PROBLEM TO WORK ON: Set out exactly every line of the entries below, starting at the line that holds "discussion thread in" and stopping after the line that holds "While big changes".

WORKING DATA:
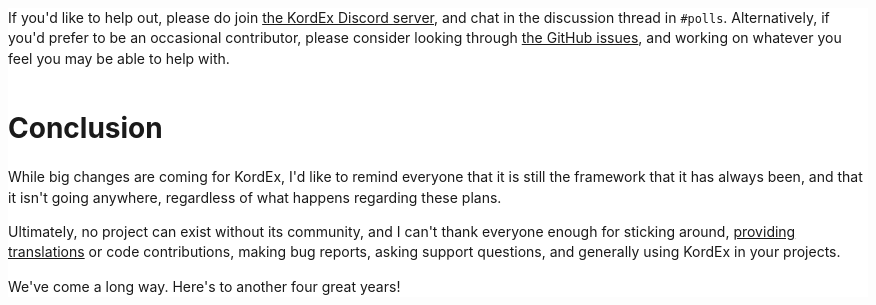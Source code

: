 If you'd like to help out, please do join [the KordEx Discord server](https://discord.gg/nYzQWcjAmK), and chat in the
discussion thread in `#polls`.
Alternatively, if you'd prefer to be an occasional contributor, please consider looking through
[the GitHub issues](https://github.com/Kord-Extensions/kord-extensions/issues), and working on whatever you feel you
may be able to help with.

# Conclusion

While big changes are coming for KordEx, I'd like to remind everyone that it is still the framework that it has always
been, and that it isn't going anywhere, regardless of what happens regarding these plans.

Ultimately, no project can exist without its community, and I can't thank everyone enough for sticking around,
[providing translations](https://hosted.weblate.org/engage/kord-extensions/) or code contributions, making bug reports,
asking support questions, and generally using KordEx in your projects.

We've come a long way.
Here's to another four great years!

...

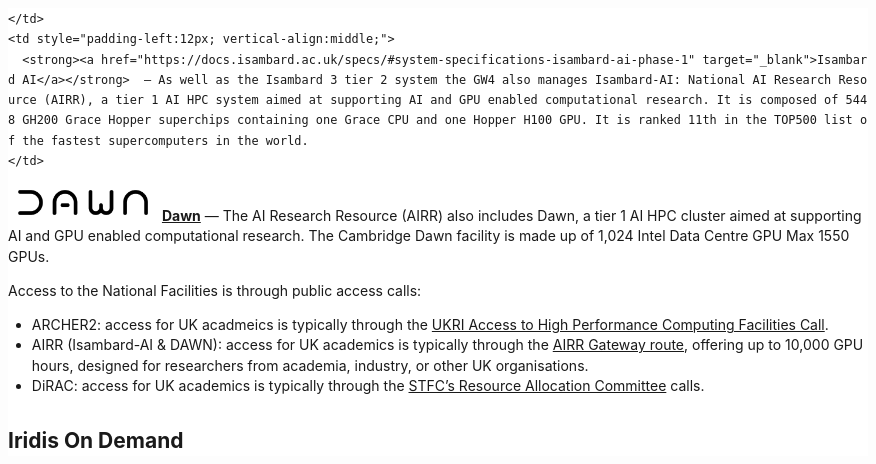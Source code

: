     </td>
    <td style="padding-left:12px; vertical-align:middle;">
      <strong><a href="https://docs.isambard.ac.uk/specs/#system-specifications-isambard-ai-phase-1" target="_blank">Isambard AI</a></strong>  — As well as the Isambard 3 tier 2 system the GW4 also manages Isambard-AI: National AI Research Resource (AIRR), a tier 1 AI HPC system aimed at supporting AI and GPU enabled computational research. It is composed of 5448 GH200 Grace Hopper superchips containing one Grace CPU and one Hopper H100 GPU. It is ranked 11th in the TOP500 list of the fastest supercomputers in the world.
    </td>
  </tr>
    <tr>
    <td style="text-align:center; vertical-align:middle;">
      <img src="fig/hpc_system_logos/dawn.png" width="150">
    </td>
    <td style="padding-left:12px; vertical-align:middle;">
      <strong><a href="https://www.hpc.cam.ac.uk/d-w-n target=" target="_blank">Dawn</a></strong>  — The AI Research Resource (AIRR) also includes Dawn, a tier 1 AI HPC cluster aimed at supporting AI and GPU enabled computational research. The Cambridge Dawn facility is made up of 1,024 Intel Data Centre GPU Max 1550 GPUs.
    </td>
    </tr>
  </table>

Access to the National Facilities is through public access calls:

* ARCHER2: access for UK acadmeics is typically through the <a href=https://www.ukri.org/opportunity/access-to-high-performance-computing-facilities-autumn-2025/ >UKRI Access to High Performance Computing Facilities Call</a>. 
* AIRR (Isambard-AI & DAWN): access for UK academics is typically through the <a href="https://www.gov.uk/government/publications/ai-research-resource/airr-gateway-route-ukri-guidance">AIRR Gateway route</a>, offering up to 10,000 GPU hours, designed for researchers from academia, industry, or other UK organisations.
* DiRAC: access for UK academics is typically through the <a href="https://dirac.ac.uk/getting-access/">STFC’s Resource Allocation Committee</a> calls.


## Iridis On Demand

--

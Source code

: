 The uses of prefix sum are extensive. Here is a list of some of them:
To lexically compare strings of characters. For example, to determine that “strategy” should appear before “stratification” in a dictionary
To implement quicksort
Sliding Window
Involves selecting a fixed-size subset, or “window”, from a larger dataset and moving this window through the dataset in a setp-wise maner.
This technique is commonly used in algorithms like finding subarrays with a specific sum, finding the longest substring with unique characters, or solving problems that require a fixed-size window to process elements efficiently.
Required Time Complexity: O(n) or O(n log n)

SOLUTION TO THIS PROBLEM:
discussion thread in `#polls`.
Alternatively, if you'd prefer to be an occasional contributor, please consider looking through
[the GitHub issues](https://github.com/Kord-Extensions/kord-extensions/issues), and working on whatever you feel you
may be able to help with.

# Conclusion

While big changes are coming for KordEx, I'd like to remind everyone that it is still the framework that it has always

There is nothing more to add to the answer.